** Task item **
Each line of the data must be set down again without a single difference.

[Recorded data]
______

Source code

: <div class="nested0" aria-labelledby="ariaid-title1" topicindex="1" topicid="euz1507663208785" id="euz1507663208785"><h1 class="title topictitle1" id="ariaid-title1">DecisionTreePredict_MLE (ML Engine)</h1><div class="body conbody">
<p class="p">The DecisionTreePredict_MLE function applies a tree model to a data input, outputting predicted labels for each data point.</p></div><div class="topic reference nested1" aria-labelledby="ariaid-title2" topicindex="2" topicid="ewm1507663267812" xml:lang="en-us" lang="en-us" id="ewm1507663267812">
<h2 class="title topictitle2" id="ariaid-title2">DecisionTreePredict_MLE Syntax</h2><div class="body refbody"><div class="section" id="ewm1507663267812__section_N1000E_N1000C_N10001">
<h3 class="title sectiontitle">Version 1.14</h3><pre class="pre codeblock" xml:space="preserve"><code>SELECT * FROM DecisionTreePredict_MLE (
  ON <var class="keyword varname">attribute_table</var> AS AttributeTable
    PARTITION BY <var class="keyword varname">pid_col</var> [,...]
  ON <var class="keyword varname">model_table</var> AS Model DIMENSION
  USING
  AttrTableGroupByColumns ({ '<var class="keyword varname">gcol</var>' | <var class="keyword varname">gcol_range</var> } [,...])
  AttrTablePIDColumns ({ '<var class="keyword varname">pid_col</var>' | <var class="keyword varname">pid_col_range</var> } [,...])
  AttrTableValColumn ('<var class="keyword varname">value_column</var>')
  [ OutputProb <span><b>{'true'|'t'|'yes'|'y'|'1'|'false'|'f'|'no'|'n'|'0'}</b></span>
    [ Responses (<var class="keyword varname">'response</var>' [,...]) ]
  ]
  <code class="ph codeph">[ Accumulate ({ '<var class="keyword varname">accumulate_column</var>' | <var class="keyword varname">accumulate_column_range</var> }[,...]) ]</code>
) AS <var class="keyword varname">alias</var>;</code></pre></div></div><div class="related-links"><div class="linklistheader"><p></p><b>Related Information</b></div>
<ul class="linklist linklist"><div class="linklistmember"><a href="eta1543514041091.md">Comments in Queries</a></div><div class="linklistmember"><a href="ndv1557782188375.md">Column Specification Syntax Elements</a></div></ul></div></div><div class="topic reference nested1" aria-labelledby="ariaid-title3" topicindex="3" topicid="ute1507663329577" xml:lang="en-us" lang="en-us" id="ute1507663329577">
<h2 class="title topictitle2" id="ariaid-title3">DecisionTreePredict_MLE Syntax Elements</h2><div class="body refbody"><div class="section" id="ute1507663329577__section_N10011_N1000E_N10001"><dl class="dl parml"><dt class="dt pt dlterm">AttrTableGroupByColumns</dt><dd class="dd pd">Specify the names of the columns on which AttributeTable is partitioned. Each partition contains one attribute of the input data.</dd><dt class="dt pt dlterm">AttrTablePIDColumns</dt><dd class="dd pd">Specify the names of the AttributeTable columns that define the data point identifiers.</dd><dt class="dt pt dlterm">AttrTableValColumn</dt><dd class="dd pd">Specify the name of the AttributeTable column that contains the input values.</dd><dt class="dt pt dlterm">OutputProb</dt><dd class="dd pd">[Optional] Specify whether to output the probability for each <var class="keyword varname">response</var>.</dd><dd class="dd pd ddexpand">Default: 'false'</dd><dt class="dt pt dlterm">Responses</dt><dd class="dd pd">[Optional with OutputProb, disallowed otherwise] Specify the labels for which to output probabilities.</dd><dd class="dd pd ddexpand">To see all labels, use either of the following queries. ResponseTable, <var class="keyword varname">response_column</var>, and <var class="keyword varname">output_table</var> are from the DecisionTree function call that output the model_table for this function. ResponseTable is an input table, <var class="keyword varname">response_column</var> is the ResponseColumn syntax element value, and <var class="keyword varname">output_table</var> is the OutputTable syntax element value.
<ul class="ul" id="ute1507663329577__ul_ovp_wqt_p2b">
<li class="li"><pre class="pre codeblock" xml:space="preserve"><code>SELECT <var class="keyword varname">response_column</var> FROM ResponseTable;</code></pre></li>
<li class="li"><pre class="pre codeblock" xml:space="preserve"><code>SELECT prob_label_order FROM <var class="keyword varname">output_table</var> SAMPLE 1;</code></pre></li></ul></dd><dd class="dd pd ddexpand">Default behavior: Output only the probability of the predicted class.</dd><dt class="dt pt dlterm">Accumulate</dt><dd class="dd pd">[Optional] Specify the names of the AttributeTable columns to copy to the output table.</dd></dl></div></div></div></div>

______

** Task solution **
Source code

: <div class="nested0" aria-labelledby="ariaid-title1" topicindex="1" topicid="euz1507663208785" id="euz1507663208785"><h1 class="title topictitle1" id="ariaid-title1">DecisionTreePredict_MLE (ML Engine)</h1><div class="body conbody">
<p class="p">The DecisionTreePredict_MLE function applies a tree model to a data input, outputting predicted labels for each data point.</p></div><div class="topic reference nested1" aria-labelledby="ariaid-title2" topicindex="2" topicid="ewm1507663267812" xml:lang="en-us" lang="en-us" id="ewm1507663267812">
<h2 class="title topictitle2" id="ariaid-title2">DecisionTreePredict_MLE Syntax</h2><div class="body refbody"><div class="section" id="ewm1507663267812__section_N1000E_N1000C_N10001">
<h3 class="title sectiontitle">Version 1.14</h3><pre class="pre codeblock" xml:space="preserve"><code>SELECT * FROM DecisionTreePredict_MLE (
  ON <var class="keyword varname">attribute_table</var> AS AttributeTable
    PARTITION BY <var class="keyword varname">pid_col</var> [,...]
  ON <var class="keyword varname">model_table</var> AS Model DIMENSION
  USING
  AttrTableGroupByColumns ({ '<var class="keyword varname">gcol</var>' | <var class="keyword varname">gcol_range</var> } [,...])
  AttrTablePIDColumns ({ '<var class="keyword varname">pid_col</var>' | <var class="keyword varname">pid_col_range</var> } [,...])
  AttrTableValColumn ('<var class="keyword varname">value_column</var>')
  [ OutputProb <span><b>{'true'|'t'|'yes'|'y'|'1'|'false'|'f'|'no'|'n'|'0'}</b></span>
    [ Responses (<var class="keyword varname">'response</var>' [,...]) ]
  ]
  <code class="ph codeph">[ Accumulate ({ '<var class="keyword varname">accumulate_column</var>' | <var class="keyword varname">accumulate_column_range</var> }[,...]) ]</code>
) AS <var class="keyword varname">alias</var>;</code></pre></div></div><div class="related-links"><div class="linklistheader"><p></p><b>Related Information</b></div>
<ul class="linklist linklist"><div class="linklistmember"><a href="eta1543514041091.md">Comments in Queries</a></div><div class="linklistmember"><a href="ndv1557782188375.md">Column Specification Syntax Elements</a></div></ul></div></div><div class="topic reference nested1" aria-labelledby="ariaid-title3" topicindex="3" topicid="ute1507663329577" xml:lang="en-us" lang="en-us" id="ute1507663329577">
<h2 class="title topictitle2" id="ariaid-title3">DecisionTreePredict_MLE Syntax Elements</h2><div class="body refbody"><div class="section" id="ute1507663329577__section_N10011_N1000E_N10001"><dl class="dl parml"><dt class="dt pt dlterm">AttrTableGroupByColumns</dt><dd class="dd pd">Specify the names of the columns on which AttributeTable is partitioned. Each partition contains one attribute of the input data.</dd><dt class="dt pt dlterm">AttrTablePIDColumns</dt><dd class="dd pd">Specify the names of the AttributeTable columns that define the data point identifiers.</dd><dt class="dt pt dlterm">AttrTableValColumn</dt><dd class="dd pd">Specify the name of the AttributeTable column that contains the input values.</dd><dt class="dt pt dlterm">OutputProb</dt><dd class="dd pd">[Optional] Specify whether to output the probability for each <var class="keyword varname">response</var>.</dd><dd class="dd pd ddexpand">Default: 'false'</dd><dt class="dt pt dlterm">Responses</dt><dd class="dd pd">[Optional with OutputProb, disallowed otherwise] Specify the labels for which to output probabilities.</dd><dd class="dd pd ddexpand">To see all labels, use either of the following queries. ResponseTable, <var class="keyword varname">response_column</var>, and <var class="keyword varname">output_table</var> are from the DecisionTree function call that output the model_table for this function. ResponseTable is an input table, <var class="keyword varname">response_column</var> is the ResponseColumn syntax element value, and <var class="keyword varname">output_table</var> is the OutputTable syntax element value.
<ul class="ul" id="ute1507663329577__ul_ovp_wqt_p2b">
<li class="li"><pre class="pre codeblock" xml:space="preserve"><code>SELECT <var class="keyword varname">response_column</var> FROM ResponseTable;</code></pre></li>
<li class="li"><pre class="pre codeblock" xml:space="preserve"><code>SELECT prob_label_order FROM <var class="keyword varname">output_table</var> SAMPLE 1;</code></pre></li></ul></dd><dd class="dd pd ddexpand">Default behavior: Output only the probability of the predicted class.</dd><dt class="dt pt dlterm">Accumulate</dt><dd class="dd pd">[Optional] Specify the names of the AttributeTable columns to copy to the output table.</dd></dl></div></div></div></div>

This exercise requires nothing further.